=== Section Start ===

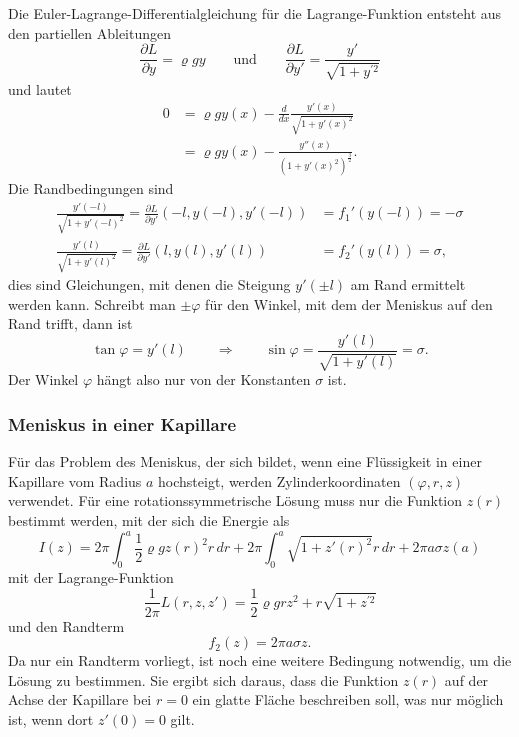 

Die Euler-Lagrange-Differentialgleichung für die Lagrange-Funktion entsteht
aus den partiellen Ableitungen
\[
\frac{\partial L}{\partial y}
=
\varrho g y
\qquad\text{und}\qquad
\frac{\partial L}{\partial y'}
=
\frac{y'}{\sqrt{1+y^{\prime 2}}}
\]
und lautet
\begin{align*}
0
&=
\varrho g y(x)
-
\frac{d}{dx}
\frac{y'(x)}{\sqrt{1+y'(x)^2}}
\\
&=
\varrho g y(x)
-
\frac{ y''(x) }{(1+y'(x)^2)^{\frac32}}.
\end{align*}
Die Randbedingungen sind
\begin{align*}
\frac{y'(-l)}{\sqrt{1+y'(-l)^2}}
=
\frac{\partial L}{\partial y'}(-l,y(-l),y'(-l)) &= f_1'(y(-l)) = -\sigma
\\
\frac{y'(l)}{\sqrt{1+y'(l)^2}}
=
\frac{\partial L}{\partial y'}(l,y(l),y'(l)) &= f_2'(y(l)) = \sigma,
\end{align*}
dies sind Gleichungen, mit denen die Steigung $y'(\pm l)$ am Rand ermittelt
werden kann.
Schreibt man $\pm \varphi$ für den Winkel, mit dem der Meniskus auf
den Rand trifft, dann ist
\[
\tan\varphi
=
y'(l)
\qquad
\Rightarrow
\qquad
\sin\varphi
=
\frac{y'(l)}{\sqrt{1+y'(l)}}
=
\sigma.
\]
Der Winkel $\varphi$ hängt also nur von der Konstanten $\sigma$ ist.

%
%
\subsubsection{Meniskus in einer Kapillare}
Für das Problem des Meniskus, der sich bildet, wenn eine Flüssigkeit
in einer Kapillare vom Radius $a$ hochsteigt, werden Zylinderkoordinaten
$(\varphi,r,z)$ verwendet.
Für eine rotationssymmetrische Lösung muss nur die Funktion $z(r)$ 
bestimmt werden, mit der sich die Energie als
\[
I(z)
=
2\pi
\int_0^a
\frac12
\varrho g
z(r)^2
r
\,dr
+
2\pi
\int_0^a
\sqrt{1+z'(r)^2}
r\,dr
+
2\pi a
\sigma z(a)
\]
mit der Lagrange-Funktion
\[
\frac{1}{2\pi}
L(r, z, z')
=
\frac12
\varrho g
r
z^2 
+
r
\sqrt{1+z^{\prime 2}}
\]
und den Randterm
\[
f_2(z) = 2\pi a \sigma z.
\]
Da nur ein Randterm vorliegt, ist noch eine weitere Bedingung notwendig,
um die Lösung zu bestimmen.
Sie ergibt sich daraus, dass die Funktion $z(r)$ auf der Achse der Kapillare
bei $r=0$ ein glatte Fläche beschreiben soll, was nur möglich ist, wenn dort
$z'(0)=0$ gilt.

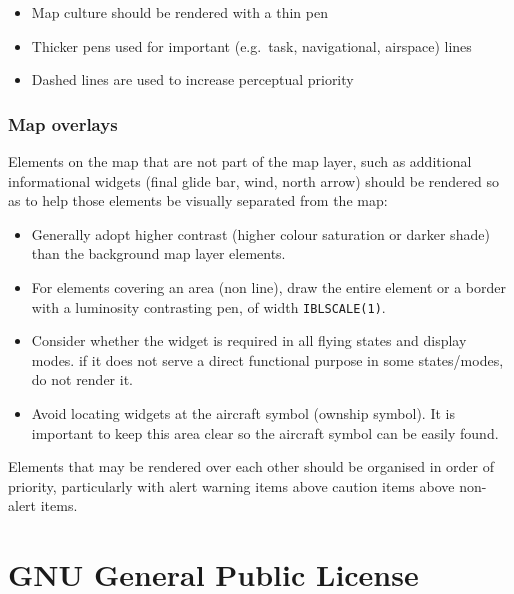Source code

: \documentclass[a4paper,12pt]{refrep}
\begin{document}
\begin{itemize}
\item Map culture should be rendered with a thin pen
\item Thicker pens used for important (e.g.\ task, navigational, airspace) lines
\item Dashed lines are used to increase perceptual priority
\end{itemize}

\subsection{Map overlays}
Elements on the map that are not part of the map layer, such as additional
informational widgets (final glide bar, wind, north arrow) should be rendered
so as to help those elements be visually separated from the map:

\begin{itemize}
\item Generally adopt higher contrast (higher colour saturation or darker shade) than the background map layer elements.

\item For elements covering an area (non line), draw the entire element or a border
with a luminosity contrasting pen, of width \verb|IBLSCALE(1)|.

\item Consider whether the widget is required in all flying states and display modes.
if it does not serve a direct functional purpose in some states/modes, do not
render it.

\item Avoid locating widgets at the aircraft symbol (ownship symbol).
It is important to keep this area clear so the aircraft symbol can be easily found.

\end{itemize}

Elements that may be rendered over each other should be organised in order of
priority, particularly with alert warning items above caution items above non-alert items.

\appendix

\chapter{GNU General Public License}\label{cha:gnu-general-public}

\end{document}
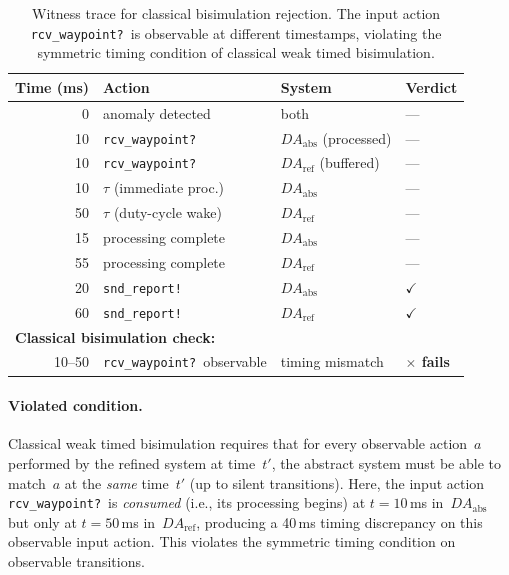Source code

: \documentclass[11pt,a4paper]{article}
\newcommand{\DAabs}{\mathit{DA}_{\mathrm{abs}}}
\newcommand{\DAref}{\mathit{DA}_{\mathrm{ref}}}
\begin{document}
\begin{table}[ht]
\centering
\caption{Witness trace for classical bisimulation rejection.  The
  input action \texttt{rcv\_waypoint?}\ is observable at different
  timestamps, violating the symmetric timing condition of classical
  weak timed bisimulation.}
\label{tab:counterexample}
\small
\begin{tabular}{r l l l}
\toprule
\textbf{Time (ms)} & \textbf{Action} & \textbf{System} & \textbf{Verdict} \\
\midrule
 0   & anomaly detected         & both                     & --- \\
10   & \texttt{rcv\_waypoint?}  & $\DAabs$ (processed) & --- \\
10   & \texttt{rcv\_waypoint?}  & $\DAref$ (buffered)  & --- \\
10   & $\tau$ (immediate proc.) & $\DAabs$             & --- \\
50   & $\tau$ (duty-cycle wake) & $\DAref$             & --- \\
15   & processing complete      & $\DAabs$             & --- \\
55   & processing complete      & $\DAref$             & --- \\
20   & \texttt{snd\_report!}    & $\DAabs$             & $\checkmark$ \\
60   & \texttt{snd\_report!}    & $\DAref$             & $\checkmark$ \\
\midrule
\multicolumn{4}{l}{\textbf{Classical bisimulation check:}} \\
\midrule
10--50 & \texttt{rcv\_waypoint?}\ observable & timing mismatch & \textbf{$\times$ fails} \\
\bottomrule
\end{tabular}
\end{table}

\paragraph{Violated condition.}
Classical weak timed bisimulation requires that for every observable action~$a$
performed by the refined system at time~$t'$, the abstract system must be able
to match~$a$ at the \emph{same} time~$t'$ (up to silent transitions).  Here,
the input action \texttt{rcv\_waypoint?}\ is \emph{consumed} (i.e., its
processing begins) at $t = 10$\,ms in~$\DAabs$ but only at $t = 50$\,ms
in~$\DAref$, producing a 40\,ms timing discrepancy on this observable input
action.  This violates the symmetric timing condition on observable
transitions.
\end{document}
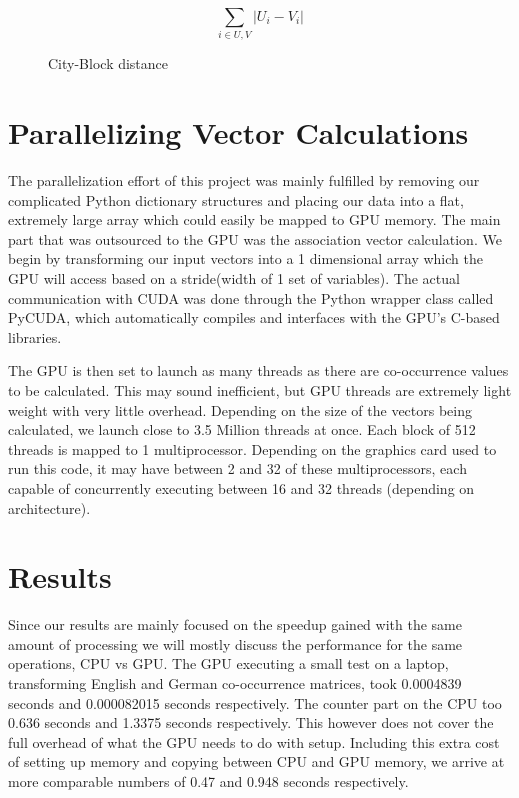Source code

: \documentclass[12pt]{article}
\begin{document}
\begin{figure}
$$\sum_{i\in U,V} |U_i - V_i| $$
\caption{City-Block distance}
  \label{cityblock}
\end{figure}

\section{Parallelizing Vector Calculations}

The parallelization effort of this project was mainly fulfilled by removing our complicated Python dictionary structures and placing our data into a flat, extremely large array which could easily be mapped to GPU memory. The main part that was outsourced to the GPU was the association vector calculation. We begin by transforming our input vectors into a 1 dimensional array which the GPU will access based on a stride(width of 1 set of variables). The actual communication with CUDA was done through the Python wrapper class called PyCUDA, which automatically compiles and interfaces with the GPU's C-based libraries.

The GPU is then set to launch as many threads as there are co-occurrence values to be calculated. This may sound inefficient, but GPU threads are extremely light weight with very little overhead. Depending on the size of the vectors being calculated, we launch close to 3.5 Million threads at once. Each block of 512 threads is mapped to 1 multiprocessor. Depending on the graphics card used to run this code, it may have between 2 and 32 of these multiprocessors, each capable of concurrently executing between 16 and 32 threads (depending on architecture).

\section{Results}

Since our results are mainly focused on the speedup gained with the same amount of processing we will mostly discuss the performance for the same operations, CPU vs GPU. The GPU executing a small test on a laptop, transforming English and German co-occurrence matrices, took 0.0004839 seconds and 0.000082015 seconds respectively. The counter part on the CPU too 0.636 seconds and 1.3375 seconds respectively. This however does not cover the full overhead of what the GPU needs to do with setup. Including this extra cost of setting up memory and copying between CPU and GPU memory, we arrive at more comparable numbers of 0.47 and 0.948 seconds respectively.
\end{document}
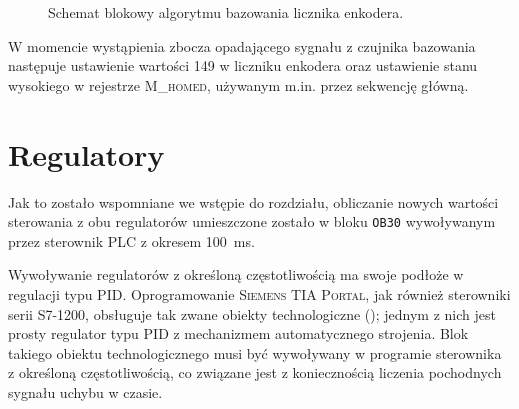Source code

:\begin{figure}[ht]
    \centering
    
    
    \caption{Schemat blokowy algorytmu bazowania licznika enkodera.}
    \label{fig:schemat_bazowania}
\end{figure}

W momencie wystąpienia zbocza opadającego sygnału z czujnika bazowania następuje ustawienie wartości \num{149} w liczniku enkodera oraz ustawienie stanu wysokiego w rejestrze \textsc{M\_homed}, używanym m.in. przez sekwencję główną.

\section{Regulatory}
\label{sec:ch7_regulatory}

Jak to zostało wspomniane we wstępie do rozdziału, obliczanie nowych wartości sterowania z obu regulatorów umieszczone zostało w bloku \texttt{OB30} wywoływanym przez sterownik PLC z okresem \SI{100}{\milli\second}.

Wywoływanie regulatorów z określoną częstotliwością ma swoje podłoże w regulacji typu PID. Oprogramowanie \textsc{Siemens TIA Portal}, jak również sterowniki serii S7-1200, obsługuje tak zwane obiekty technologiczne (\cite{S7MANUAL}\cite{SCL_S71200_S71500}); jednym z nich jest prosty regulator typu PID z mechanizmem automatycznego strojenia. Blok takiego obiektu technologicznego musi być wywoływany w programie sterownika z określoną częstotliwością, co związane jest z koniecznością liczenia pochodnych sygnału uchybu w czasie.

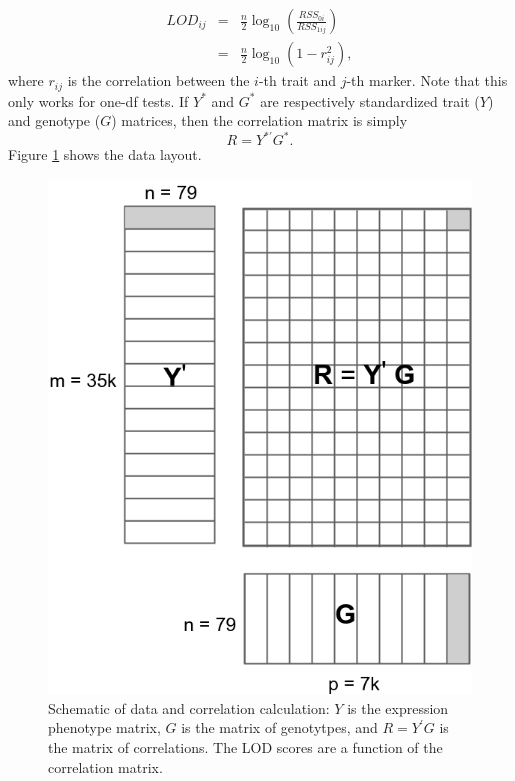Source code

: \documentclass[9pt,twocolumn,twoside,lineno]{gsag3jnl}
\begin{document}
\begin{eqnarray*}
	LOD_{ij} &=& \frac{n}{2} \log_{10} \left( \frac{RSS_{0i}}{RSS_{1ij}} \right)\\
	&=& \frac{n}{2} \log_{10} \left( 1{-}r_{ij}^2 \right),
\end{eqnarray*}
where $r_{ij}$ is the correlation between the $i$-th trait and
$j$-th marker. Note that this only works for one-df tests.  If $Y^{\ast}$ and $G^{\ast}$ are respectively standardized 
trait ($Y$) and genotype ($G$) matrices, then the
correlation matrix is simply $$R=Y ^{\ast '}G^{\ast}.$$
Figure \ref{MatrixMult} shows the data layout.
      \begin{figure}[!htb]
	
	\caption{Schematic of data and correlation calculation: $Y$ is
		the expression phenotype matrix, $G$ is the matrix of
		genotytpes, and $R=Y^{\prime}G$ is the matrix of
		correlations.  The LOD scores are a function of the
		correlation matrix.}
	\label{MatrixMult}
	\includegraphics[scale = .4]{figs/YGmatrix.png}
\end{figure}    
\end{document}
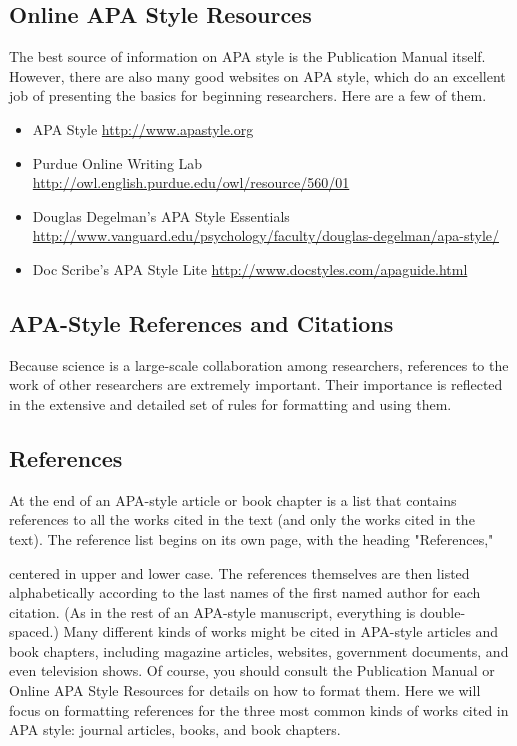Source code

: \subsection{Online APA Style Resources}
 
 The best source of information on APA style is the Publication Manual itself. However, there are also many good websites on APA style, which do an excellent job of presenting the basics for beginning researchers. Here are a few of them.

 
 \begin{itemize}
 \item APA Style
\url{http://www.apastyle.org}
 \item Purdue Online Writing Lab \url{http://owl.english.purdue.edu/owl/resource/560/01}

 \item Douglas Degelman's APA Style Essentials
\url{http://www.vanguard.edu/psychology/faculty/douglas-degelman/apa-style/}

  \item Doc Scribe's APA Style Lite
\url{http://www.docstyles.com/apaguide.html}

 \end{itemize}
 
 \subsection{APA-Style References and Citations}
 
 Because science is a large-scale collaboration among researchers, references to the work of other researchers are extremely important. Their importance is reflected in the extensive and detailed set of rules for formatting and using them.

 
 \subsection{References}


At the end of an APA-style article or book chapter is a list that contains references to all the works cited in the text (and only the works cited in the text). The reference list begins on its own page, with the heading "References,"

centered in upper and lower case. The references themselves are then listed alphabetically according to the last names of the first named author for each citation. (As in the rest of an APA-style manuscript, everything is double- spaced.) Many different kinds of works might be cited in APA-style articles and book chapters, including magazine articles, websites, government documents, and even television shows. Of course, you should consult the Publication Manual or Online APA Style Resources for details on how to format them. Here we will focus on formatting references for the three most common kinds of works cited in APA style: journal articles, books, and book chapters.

=== Section End ===

-- Work instruction --
Pictures excluded, copy the lines exactly from where the material starts to the line with "with a thin pen", inclusive.

-- Exercise answer --
Die Euler-Lagrange-Differentialgleichung für die Lagrange-Funktion entsteht
aus den partiellen Ableitungen
\[
\frac{\partial L}{\partial y}
=
\varrho g y
\qquad\text{und}\qquad
\frac{\partial L}{\partial y'}
=
\frac{y'}{\sqrt{1+y^{\prime 2}}}
\]
und lautet
\begin{align*}
0
&=
\varrho g y(x)
-
\frac{d}{dx}
\frac{y'(x)}{\sqrt{1+y'(x)^2}}
\\
&=
\varrho g y(x)
-
\frac{ y''(x) }{(1+y'(x)^2)^{\frac32}}.
\end{align*}
Die Randbedingungen sind
\begin{align*}
\frac{y'(-l)}{\sqrt{1+y'(-l)^2}}
=
\frac{\partial L}{\partial y'}(-l,y(-l),y'(-l)) &= f_1'(y(-l)) = -\sigma
\\
\frac{y'(l)}{\sqrt{1+y'(l)^2}}
=
\frac{\partial L}{\partial y'}(l,y(l),y'(l)) &= f_2'(y(l)) = \sigma,
\end{align*}
dies sind Gleichungen, mit denen die Steigung $y'(\pm l)$ am Rand ermittelt
werden kann.
Schreibt man $\pm \varphi$ für den Winkel, mit dem der Meniskus auf
den Rand trifft, dann ist
\[
\tan\varphi
=
y'(l)
\qquad
\Rightarrow
\qquad
\sin\varphi
=
\frac{y'(l)}{\sqrt{1+y'(l)}}
=
\sigma.
\]
Der Winkel $\varphi$ hängt also nur von der Konstanten $\sigma$ ist.

%
%
\subsubsection{Meniskus in einer Kapillare}
Für das Problem des Meniskus, der sich bildet, wenn eine Flüssigkeit
in einer Kapillare vom Radius $a$ hochsteigt, werden Zylinderkoordinaten
$(\varphi,r,z)$ verwendet.
Für eine rotationssymmetrische Lösung muss nur die Funktion $z(r)$ 
bestimmt werden, mit der sich die Energie als
\[
I(z)
=
2\pi
\int_0^a
\frac12
\varrho g
z(r)^2
r
\,dr
+
2\pi
\int_0^a
\sqrt{1+z'(r)^2}
r\,dr
+
2\pi a
\sigma z(a)
\]
mit der Lagrange-Funktion
\[
\frac{1}{2\pi}
L(r, z, z')
=
\frac12
\varrho g
r
z^2 
+
r
\sqrt{1+z^{\prime 2}}
\]
und den Randterm
\[
f_2(z) = 2\pi a \sigma z.
\]
Da nur ein Randterm vorliegt, ist noch eine weitere Bedingung notwendig,
um die Lösung zu bestimmen.
Sie ergibt sich daraus, dass die Funktion $z(r)$ auf der Achse der Kapillare
bei $r=0$ ein glatte Fläche beschreiben soll, was nur möglich ist, wenn dort
$z'(0)=0$ gilt.

Source code

: \documentclass[a4paper,12pt]{refrep}
\begin{document}
\begin{itemize}
\item Map culture should be rendered with a thin pen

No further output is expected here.